Das Ordinationszimmer verlassend, die Hand auf der Türklinke, hat sie ihm nachgerufen „Nehmen Sie den Zug, Herr Ösi, setzen Sie sich in einen Zug hinein…“, wie es eine gewissenhafte und umweltbewusste Frau Doktor, die sie zweifellos ist, jedem Patienten empfiehlt, den Zug zu nehmen und nicht das Auto, wenn es darum geht, in die Natur hinaus zu gehen beziehungsweise hinaus zu fahren zwecks Bewegung, schon weil das Hinausfahren in die Natur naturgemäß mit einem Flachmann im Rucksack nicht die allerbeste Lösung ist, schon gar nicht, wenn man selbst hinterm Steuer sitzt, aber zu diesem Zeitpunkt konnte sie nicht wissen, im Gegensatz zum Leser, dass Herr Ösi keinen Flachmann besitzt, sich auch zu Weihnachten keinen wünscht, zu Ostern detto nicht und als er die Türklinke nach unten drückt, denkt er leicht vorwurfsvoll „Frau Doktor!
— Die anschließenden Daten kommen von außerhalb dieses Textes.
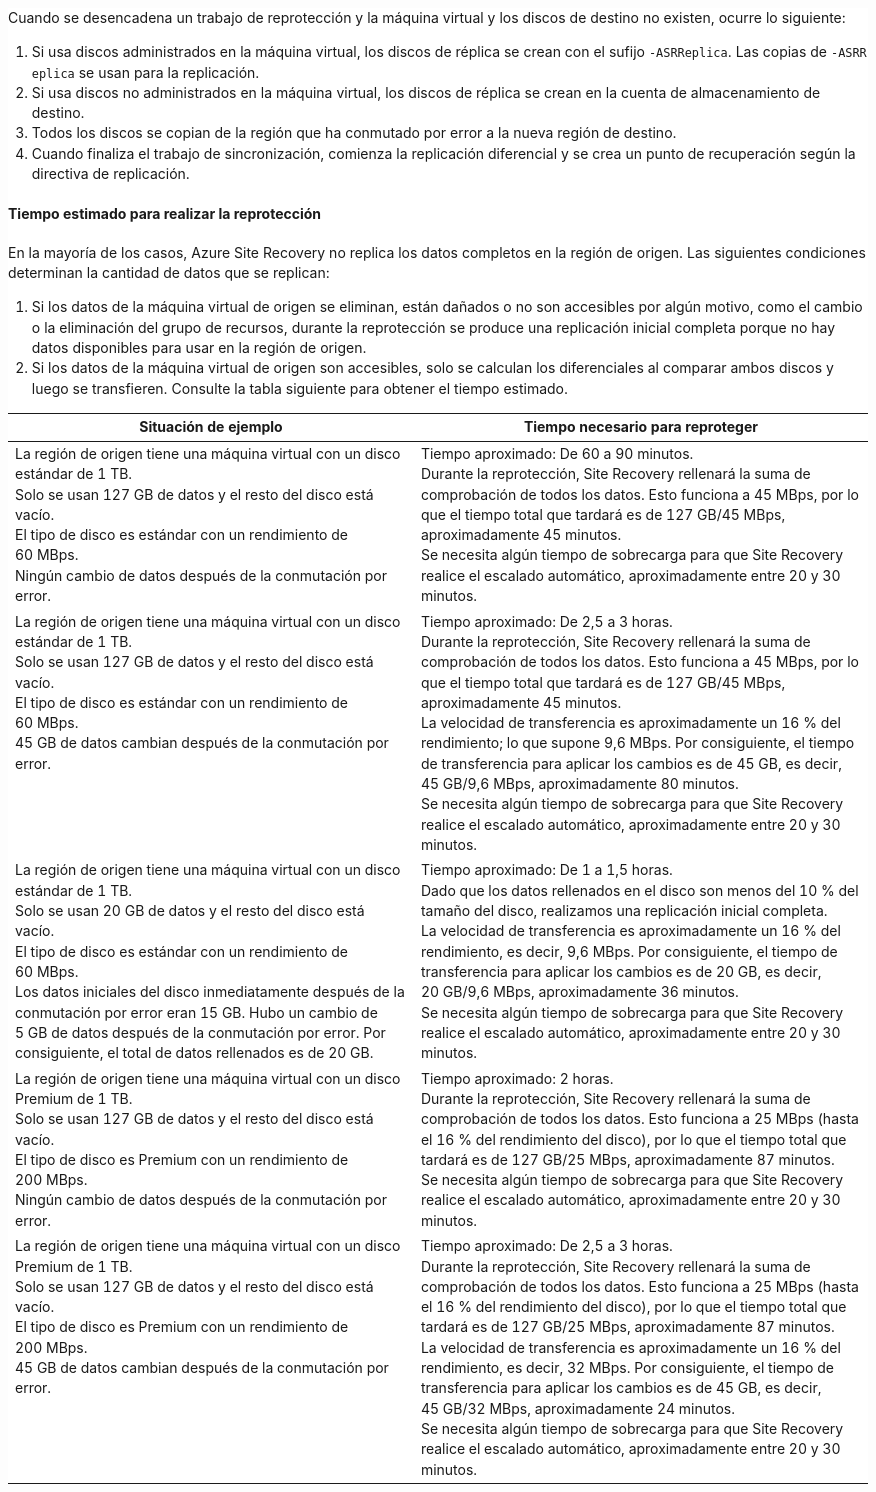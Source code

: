 Cuando se desencadena un trabajo de reprotección y la máquina virtual y los discos de destino no existen, ocurre lo siguiente:

1. Si usa discos administrados en la máquina virtual, los discos de réplica se crean con el sufijo `-ASRReplica`. Las copias de `-ASRReplica` se usan para la replicación.
1. Si usa discos no administrados en la máquina virtual, los discos de réplica se crean en la cuenta de almacenamiento de destino.
1. Todos los discos se copian de la región que ha conmutado por error a la nueva región de destino.
1. Cuando finaliza el trabajo de sincronización, comienza la replicación diferencial y se crea un punto de recuperación según la directiva de replicación.

#### <a name="estimated-time-to-do-the-reprotection"></a>Tiempo estimado para realizar la reprotección

En la mayoría de los casos, Azure Site Recovery no replica los datos completos en la región de origen.
Las siguientes condiciones determinan la cantidad de datos que se replican:

1. Si los datos de la máquina virtual de origen se eliminan, están dañados o no son accesibles por algún motivo, como el cambio o la eliminación del grupo de recursos, durante la reprotección se produce una replicación inicial completa porque no hay datos disponibles para usar en la región de origen.
1. Si los datos de la máquina virtual de origen son accesibles, solo se calculan los diferenciales al comparar ambos discos y luego se transfieren. Consulte la tabla siguiente para obtener el tiempo estimado.

|Situación de ejemplo | Tiempo necesario para reproteger |
|---|---|
|La región de origen tiene una máquina virtual con un disco estándar de 1 TB.<br/>Solo se usan 127 GB de datos y el resto del disco está vacío.<br/>El tipo de disco es estándar con un rendimiento de 60 MBps.<br/>Ningún cambio de datos después de la conmutación por error.| Tiempo aproximado: De 60 a 90 minutos.<br/> Durante la reprotección, Site Recovery rellenará la suma de comprobación de todos los datos. Esto funciona a 45 MBps, por lo que el tiempo total que tardará es de 127 GB/45 MBps, aproximadamente 45 minutos.<br/>Se necesita algún tiempo de sobrecarga para que Site Recovery realice el escalado automático, aproximadamente entre 20 y 30 minutos. |
|La región de origen tiene una máquina virtual con un disco estándar de 1 TB.<br/>Solo se usan 127 GB de datos y el resto del disco está vacío.<br/>El tipo de disco es estándar con un rendimiento de 60 MBps.<br/>45 GB de datos cambian después de la conmutación por error.| Tiempo aproximado: De 2,5 a 3 horas.<br/> Durante la reprotección, Site Recovery rellenará la suma de comprobación de todos los datos. Esto funciona a 45 MBps, por lo que el tiempo total que tardará es de 127 GB/45 MBps, aproximadamente 45 minutos.<br/>La velocidad de transferencia es aproximadamente un 16 % del rendimiento; lo que supone 9,6 MBps. Por consiguiente, el tiempo de transferencia para aplicar los cambios es de 45 GB, es decir, 45 GB/9,6 MBps, aproximadamente 80 minutos.<br/>Se necesita algún tiempo de sobrecarga para que Site Recovery realice el escalado automático, aproximadamente entre 20 y 30 minutos. |
|La región de origen tiene una máquina virtual con un disco estándar de 1 TB.<br/>Solo se usan 20 GB de datos y el resto del disco está vacío.<br/>El tipo de disco es estándar con un rendimiento de 60 MBps.<br/>Los datos iniciales del disco inmediatamente después de la conmutación por error eran 15 GB. Hubo un cambio de 5 GB de datos después de la conmutación por error. Por consiguiente, el total de datos rellenados es de 20 GB.| Tiempo aproximado: De 1 a 1,5 horas.<br/>Dado que los datos rellenados en el disco son menos del 10 % del tamaño del disco, realizamos una replicación inicial completa.<br/> La velocidad de transferencia es aproximadamente un 16 % del rendimiento, es decir, 9,6 MBps. Por consiguiente, el tiempo de transferencia para aplicar los cambios es de 20 GB, es decir, 20 GB/9,6 MBps, aproximadamente 36 minutos.<br/>Se necesita algún tiempo de sobrecarga para que Site Recovery realice el escalado automático, aproximadamente entre 20 y 30 minutos. |
|La región de origen tiene una máquina virtual con un disco Premium de 1 TB.<br/>Solo se usan 127 GB de datos y el resto del disco está vacío.<br/>El tipo de disco es Premium con un rendimiento de 200 MBps.<br/>Ningún cambio de datos después de la conmutación por error.| Tiempo aproximado: 2 horas.<br/>Durante la reprotección, Site Recovery rellenará la suma de comprobación de todos los datos. Esto funciona a 25 MBps (hasta el 16 % del rendimiento del disco), por lo que el tiempo total que tardará es de 127 GB/25 MBps, aproximadamente 87 minutos.<br/>Se necesita algún tiempo de sobrecarga para que Site Recovery realice el escalado automático, aproximadamente entre 20 y 30 minutos. |
|La región de origen tiene una máquina virtual con un disco Premium de 1 TB.<br/>Solo se usan 127 GB de datos y el resto del disco está vacío.<br/>El tipo de disco es Premium con un rendimiento de 200 MBps.<br/>45 GB de datos cambian después de la conmutación por error.| Tiempo aproximado: De 2,5 a 3 horas.<br/>Durante la reprotección, Site Recovery rellenará la suma de comprobación de todos los datos. Esto funciona a 25 MBps (hasta el 16 % del rendimiento del disco), por lo que el tiempo total que tardará es de 127 GB/25 MBps, aproximadamente 87 minutos.</br>La velocidad de transferencia es aproximadamente un 16 % del rendimiento, es decir, 32 MBps. Por consiguiente, el tiempo de transferencia para aplicar los cambios es de 45 GB, es decir, 45 GB/32 MBps, aproximadamente 24 minutos.<br/>Se necesita algún tiempo de sobrecarga para que Site Recovery realice el escalado automático, aproximadamente entre 20 y 30 minutos. |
Frau Doktor!“, sich wundernd, dass sie ihm einen Flachmannbesitz unterstellt, als wäre er ein dahergelaufenen Säufer, der mit roter Schnapsnase besoffen ins Ordinationszimmer wackelt, grübelt kurz, was sie wohl über ihn denkt und sagt von dankenden und verabschiedenden Floskeln begleitet „In den Zug hinein, ich setze mich in den Zug hinein…“, schließt die Tür sorgsam hinter sich, tief durchatmend und verwirft auf der Stelle noch im Hinausgehen die Empfehlung, mit dem Zug zu reisen, zumal er ja keinen Flachmann besitzt und sich fragt, ob das Besteigen von Zügen ohne Flachmänner überhaupt gestattet ist.
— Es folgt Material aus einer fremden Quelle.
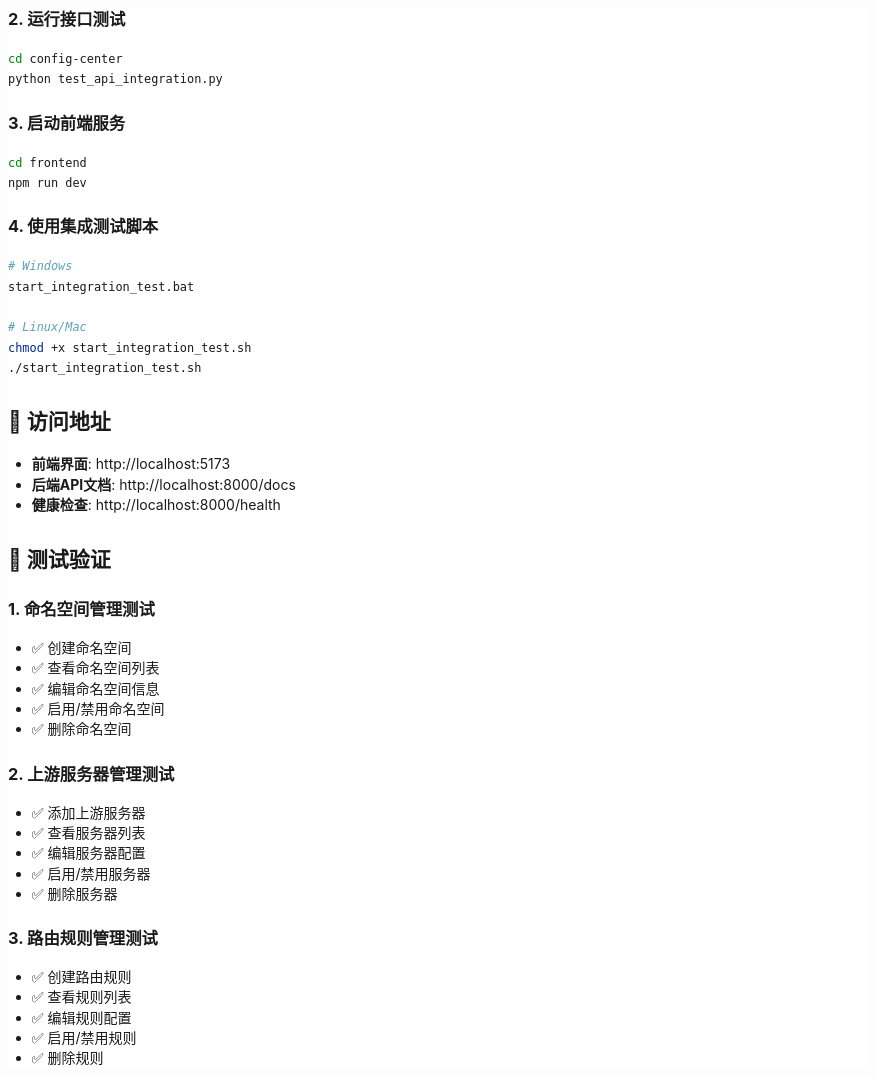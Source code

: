 ### 2. 运行接口测试
```bash
cd config-center
python test_api_integration.py
```

### 3. 启动前端服务
```bash
cd frontend
npm run dev
```

### 4. 使用集成测试脚本
```bash
# Windows
start_integration_test.bat

# Linux/Mac
chmod +x start_integration_test.sh
./start_integration_test.sh
```

## 📱 访问地址

- **前端界面**: http://localhost:5173
- **后端API文档**: http://localhost:8000/docs
- **健康检查**: http://localhost:8000/health

## 🧪 测试验证

### 1. 命名空间管理测试
- ✅ 创建命名空间
- ✅ 查看命名空间列表
- ✅ 编辑命名空间信息
- ✅ 启用/禁用命名空间
- ✅ 删除命名空间

### 2. 上游服务器管理测试
- ✅ 添加上游服务器
- ✅ 查看服务器列表
- ✅ 编辑服务器配置
- ✅ 启用/禁用服务器
- ✅ 删除服务器

### 3. 路由规则管理测试
- ✅ 创建路由规则
- ✅ 查看规则列表
- ✅ 编辑规则配置
- ✅ 启用/禁用规则
- ✅ 删除规则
Auf dem Nachhauseweg, zu Fuß selbstverständlich, denkt Herr Ösi, wie die ersten beiden Sätze wohl in Form zu bringen wären, ist sich gewiss, einmal vor dem Computer sitzend, das eben Gedachte nicht so niederschreiben zu können, wie er es sich, jetzt noch im Gehen, wünscht, in klaren und verständlichen Sätzen, dass später beim Tippen der Worte in die Maschine, seine Befürchtung eintreffen könnte, der Text würde mit dem Aufschließen der Haustür verfliegen, so, als wäre er ihm nie erschienen, ffffffft, einfach weg, er stünde da ohne Text, bloß der Titel „Viecherl gerahmt“ bliebe mutterseelenalleine im Raum, was nach dem fiktiven Lesen der ersten beiden Sätze, vorausgesetzt, er würde sie einigermaßen hinbekommen, nicht nur verwirrend, sondern regelrecht deppert klingen würde, man müsste davon ausgehen, die Geschichte wäre zu Ende, noch ehe sie begonnen, was freilich ein Unding… und selbst die Überlegung, den Titel „Viecherl gerahmt“ meinetwegen in „Viecherl gerammt“ umzubenennen, was zwar ein Leichtes wäre, dem Ganzen einen gewissen machohaften Stempel aufzudrücken, würde eher zur Verwirrung des Lesers als zur irgendeiner Aufklärung beitragen, abgesehen davon, dass erstmal ein Viecherl gerammt werden müsste anstatt gerahmt, was Herr Ösi, die Rahmenbedingungen der Rahmenhandlung klar vor dem geistigen Auge, nicht verantworten kann und so plant er, warum nicht, kurzerhand eine Fortsetzung.